◆ **PROBLEM DETAILS**:
Would you copy only the lines below, beginning with the one that contains "#### Scenario 2: Open Source Project" and running through the last entry line?

(Records from a collection)
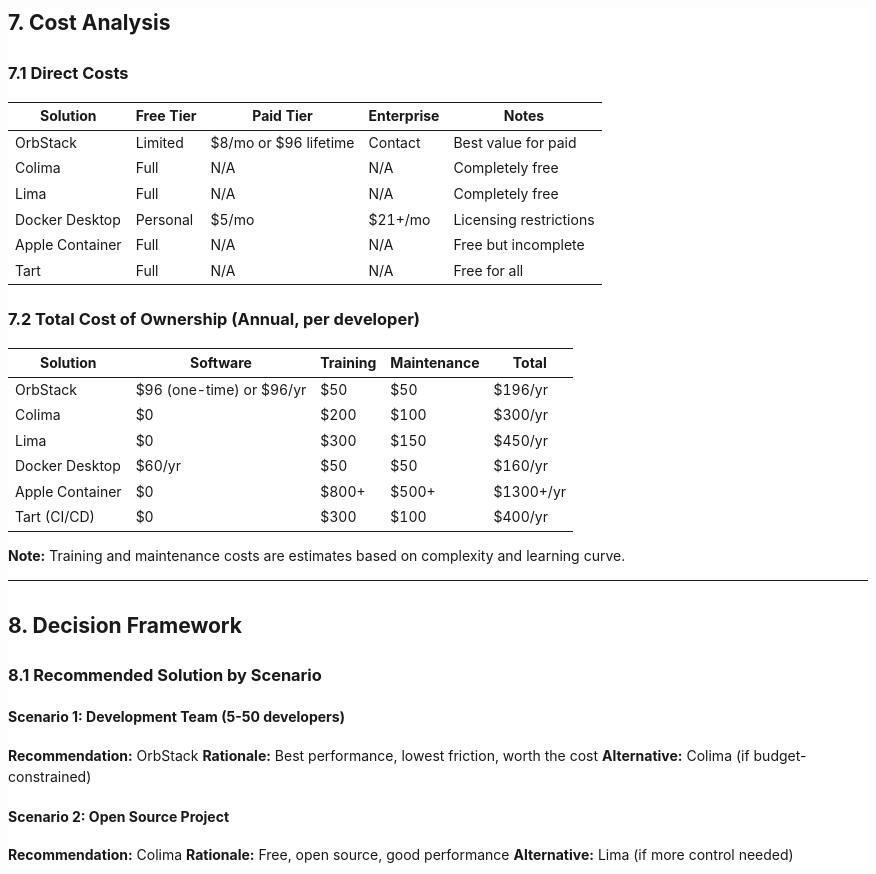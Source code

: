 
## 7. Cost Analysis

### 7.1 Direct Costs

| Solution | Free Tier | Paid Tier | Enterprise | Notes |
|----------|-----------|-----------|------------|-------|
| OrbStack | Limited | $8/mo or $96 lifetime | Contact | Best value for paid |
| Colima | Full | N/A | N/A | Completely free |
| Lima | Full | N/A | N/A | Completely free |
| Docker Desktop | Personal | $5/mo | $21+/mo | Licensing restrictions |
| Apple Container | Full | N/A | N/A | Free but incomplete |
| Tart | Full | N/A | N/A | Free for all |

### 7.2 Total Cost of Ownership (Annual, per developer)

| Solution | Software | Training | Maintenance | Total |
|----------|----------|----------|-------------|-------|
| OrbStack | $96 (one-time) or $96/yr | $50 | $50 | $196/yr |
| Colima | $0 | $200 | $100 | $300/yr |
| Lima | $0 | $300 | $150 | $450/yr |
| Docker Desktop | $60/yr | $50 | $50 | $160/yr |
| Apple Container | $0 | $800+ | $500+ | $1300+/yr |
| Tart (CI/CD) | $0 | $300 | $100 | $400/yr |

**Note:** Training and maintenance costs are estimates based on complexity and learning curve.

---

## 8. Decision Framework

### 8.1 Recommended Solution by Scenario

#### Scenario 1: Development Team (5-50 developers)
**Recommendation:** OrbStack
**Rationale:** Best performance, lowest friction, worth the cost
**Alternative:** Colima (if budget-constrained)

#### Scenario 2: Open Source Project
**Recommendation:** Colima
**Rationale:** Free, open source, good performance
**Alternative:** Lima (if more control needed)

◆ **SOLUTION TO THIS TASK**:
#### Scenario 2: Open Source Project
**Recommendation:** Colima
**Rationale:** Free, open source, good performance
**Alternative:** Lima (if more control needed)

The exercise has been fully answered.